The Woodstock stove is the outlier here.  The BTU range is much less good than the other two (only up to 33,000 BTU or so, and only down to about 22,000), and the efficiency also appears lower (Lopi's steady state efficiency is about 85%, versus 77% for the Woodstock).  The reason I'm considering it is the steady slow heat of soapstone. Is it really much less efficient, and can one really feel a difference in the quality of heat?

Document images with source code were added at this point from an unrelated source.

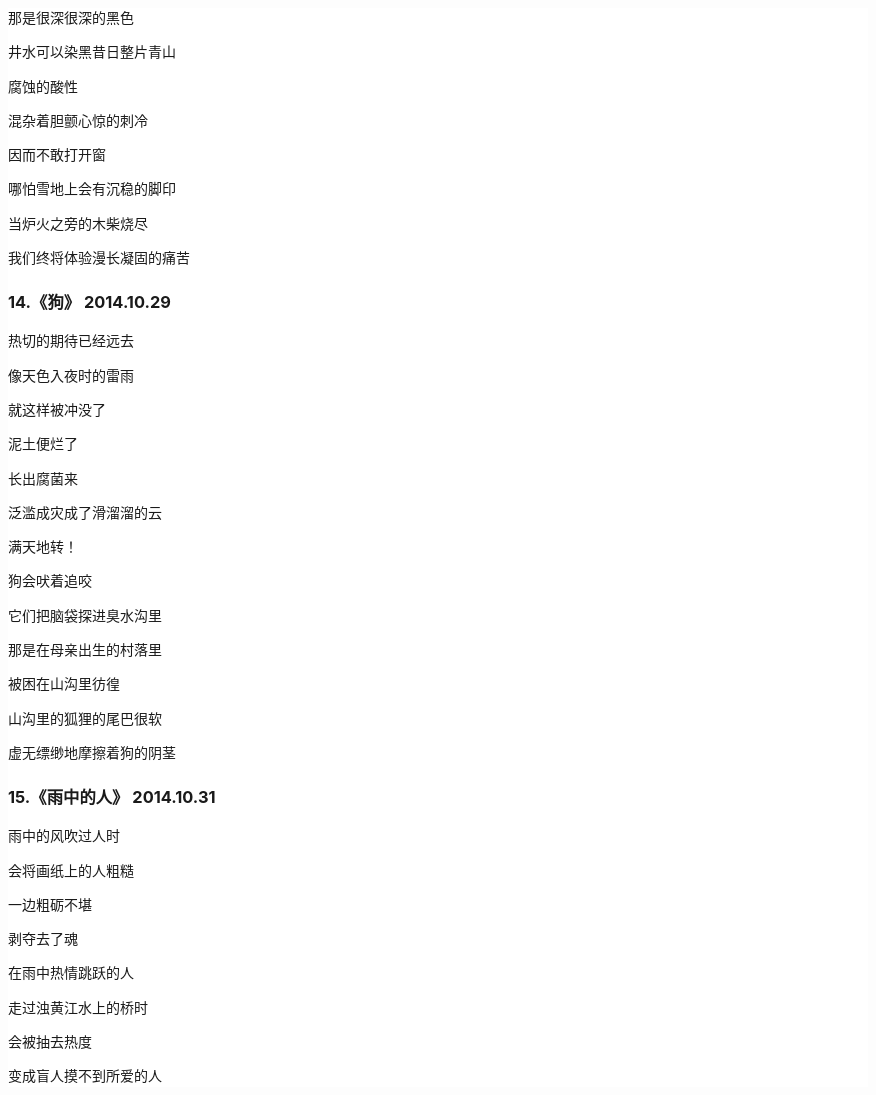 那是很深很深的黑色

井水可以染黑昔日整片青山

腐蚀的酸性

混杂着胆颤心惊的刺冷

因而不敢打开窗

哪怕雪地上会有沉稳的脚印

当炉火之旁的木柴烧尽

我们终将体验漫长凝固的痛苦

 

### 14.《狗》 2014.10.29

热切的期待已经远去

像天色入夜时的雷雨

就这样被冲没了

泥土便烂了

长出腐菌来

泛滥成灾成了滑溜溜的云

满天地转！

狗会吠着追咬

它们把脑袋探进臭水沟里

那是在母亲出生的村落里

被困在山沟里彷徨

山沟里的狐狸的尾巴很软

虚无缥缈地摩擦着狗的阴茎

 

### 15.《雨中的人》 2014.10.31

雨中的风吹过人时

会将画纸上的人粗糙

一边粗砺不堪

剥夺去了魂

在雨中热情跳跃的人

走过浊黄江水上的桥时

会被抽去热度

变成盲人摸不到所爱的人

Would love any thoughts about which of these stoves you would or wouldn't buy.  Thanks!


----------



## eury (Jan 15, 2018)

Hi,
I dont have any advice, but Im in the same boat, but on the other coast looking to replace a pellet stove in a rental cabin in the sierras at 7000' el.  Im leaning toward the Jotul since ive heard the name alot around here and its $3400 vrs $3900 for the Lopi.  I hope your prices are less expensive with the less freight (at least for the Jotul).  I was also looking at some that were about $1000 less (Kozy), but it seems like you have dialed in on great brands.  Good luck with the house!


----------



## Tar12 (Jan 16, 2018)

"Very drafty" Have you done any sealing and caulking? This goes a loooooooong ways in helping you stay warm...


----------



## Marsha Cook (Sep 9, 2018)

YoungGirlOldHouse said:


> I'm looking for a freestanding gas stove to heat an 800 ft2 space over three stories in a very drafty old rowhouse in Philadelphia.  The three stoves I've narrowed it down to are:
> 
> *(1) Lopi Greenfield
> (2) Jotul 500 Portland
> ...




Does not seem you got a lot of help. Which did you choose and how did it work out?


----------